**DIRECTIONS FOR THIS TASK**
All of the lines below are to be transcribed faithfully, with pictures excluded from the copy.

** DATA FOR THE TASK follows **

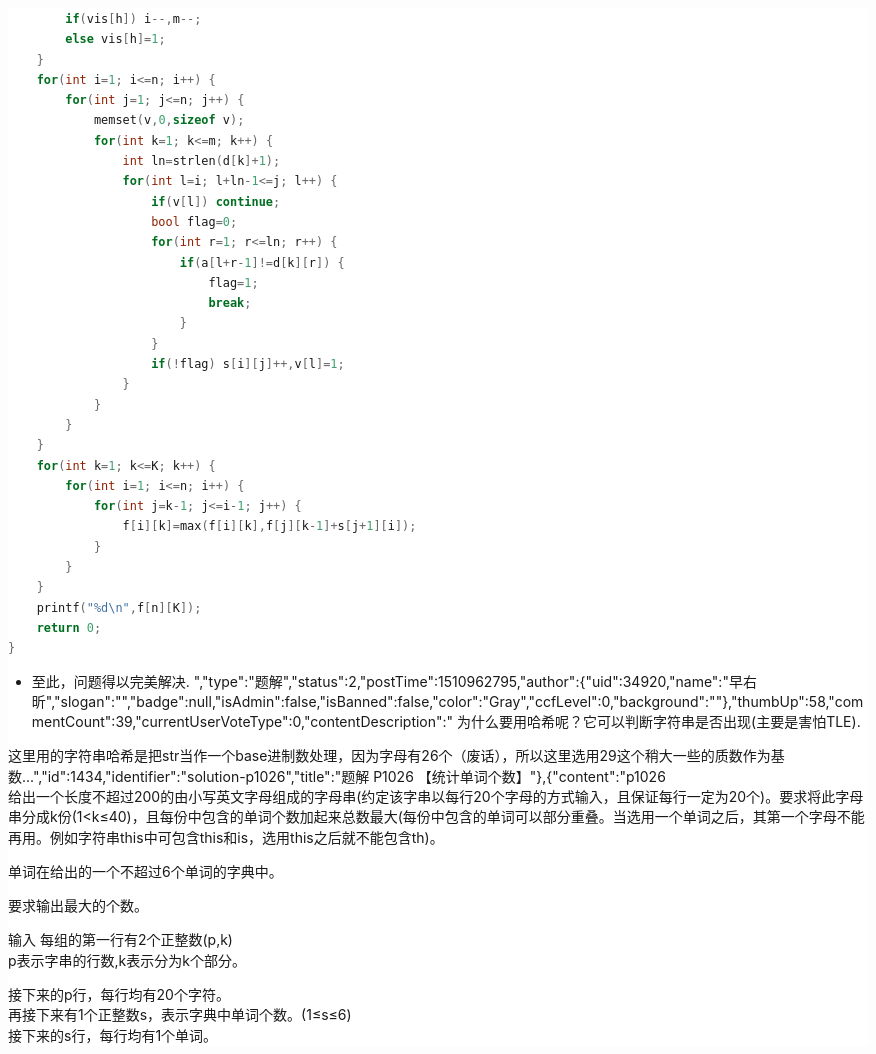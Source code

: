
 ```cpp
        if(vis[h]) i--,m--;
        else vis[h]=1;
    }
    for(int i=1; i<=n; i++) {
        for(int j=1; j<=n; j++) {
            memset(v,0,sizeof v);
            for(int k=1; k<=m; k++) {
                int ln=strlen(d[k]+1);
                for(int l=i; l+ln-1<=j; l++) {
                    if(v[l]) continue;
                    bool flag=0;
                    for(int r=1; r<=ln; r++) {
                        if(a[l+r-1]!=d[k][r]) {
                            flag=1;
                            break;
                        }
                    }
                    if(!flag) s[i][j]++,v[l]=1;
                }
            }
        }
    }
    for(int k=1; k<=K; k++) {
        for(int i=1; i<=n; i++) {
            for(int j=k-1; j<=i-1; j++) {
                f[i][k]=max(f[i][k],f[j][k-1]+s[j+1][i]);
            }
        }
    }
    printf("%d\n",f[n][K]);
    return 0;
}
```
- 至此，问题得以完美解决.
","type":"题解","status":2,"postTime":1510962795,"author":{"uid":34920,"name":"早右昕","slogan":"","badge":null,"isAdmin":false,"isBanned":false,"color":"Gray","ccfLevel":0,"background":""},"thumbUp":58,"commentCount":39,"currentUserVoteType":0,"contentDescription":"
为什么要用哈希呢？它可以判断字符串是否出现(主要是害怕TLE).

这里用的字符串哈希是把str当作一个base进制数处理，因为字母有26个（废话），所以这里选用29这个稍大一些的质数作为基数...","id":1434,"identifier":"solution-p1026","title":"题解 P1026 【统计单词个数】"},{"content":"p1026   
给出一个长度不超过200的由小写英文字母组成的字母串(约定该字串以每行20个字母的方式输入，且保证每行一定为20个)。要求将此字母串分成k份(1<k≤40)，且每份中包含的单词个数加起来总数最大(每份中包含的单词可以部分重叠。当选用一个单词之后，其第一个字母不能再用。例如字符串this中可包含this和is，选用this之后就不能包含th)。

单词在给出的一个不超过6个单词的字典中。

要求输出最大的个数。

输入
每组的第一行有2个正整数(p,k)  
p表示字串的行数,k表示分为k个部分。

接下来的p行，每行均有20个字符。  
再接下来有1个正整数s，表示字典中单词个数。(1≤s≤6)  
接下来的s行，每行均有1个单词。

** End of DATA FOR THE TASK **

**RESPONSE**
Source code

:
 ```cpp
        if(vis[h]) i--,m--;
        else vis[h]=1;
    }
    for(int i=1; i<=n; i++) {
        for(int j=1; j<=n; j++) {
            memset(v,0,sizeof v);
            for(int k=1; k<=m; k++) {
                int ln=strlen(d[k]+1);
                for(int l=i; l+ln-1<=j; l++) {
                    if(v[l]) continue;
                    bool flag=0;
                    for(int r=1; r<=ln; r++) {
                        if(a[l+r-1]!=d[k][r]) {
                            flag=1;
                            break;
                        }
                    }
                    if(!flag) s[i][j]++,v[l]=1;
                }
            }
        }
    }
    for(int k=1; k<=K; k++) {
        for(int i=1; i<=n; i++) {
            for(int j=k-1; j<=i-1; j++) {
                f[i][k]=max(f[i][k],f[j][k-1]+s[j+1][i]);
            }
        }
    }
    printf("%d\n",f[n][K]);
    return 0;
}
```
- 至此，问题得以完美解决.
","type":"题解","status":2,"postTime":1510962795,"author":{"uid":34920,"name":"早右昕","slogan":"","badge":null,"isAdmin":false,"isBanned":false,"color":"Gray","ccfLevel":0,"background":""},"thumbUp":58,"commentCount":39,"currentUserVoteType":0,"contentDescription":"
为什么要用哈希呢？它可以判断字符串是否出现(主要是害怕TLE).

这里用的字符串哈希是把str当作一个base进制数处理，因为字母有26个（废话），所以这里选用29这个稍大一些的质数作为基数...","id":1434,"identifier":"solution-p1026","title":"题解 P1026 【统计单词个数】"},{"content":"p1026   
给出一个长度不超过200的由小写英文字母组成的字母串(约定该字串以每行20个字母的方式输入，且保证每行一定为20个)。要求将此字母串分成k份(1<k≤40)，且每份中包含的单词个数加起来总数最大(每份中包含的单词可以部分重叠。当选用一个单词之后，其第一个字母不能再用。例如字符串this中可包含this和is，选用this之后就不能包含th)。

单词在给出的一个不超过6个单词的字典中。

要求输出最大的个数。

输入
每组的第一行有2个正整数(p,k)  
p表示字串的行数,k表示分为k个部分。

接下来的p行，每行均有20个字符。  
再接下来有1个正整数s，表示字典中单词个数。(1≤s≤6)  
接下来的s行，每行均有1个单词。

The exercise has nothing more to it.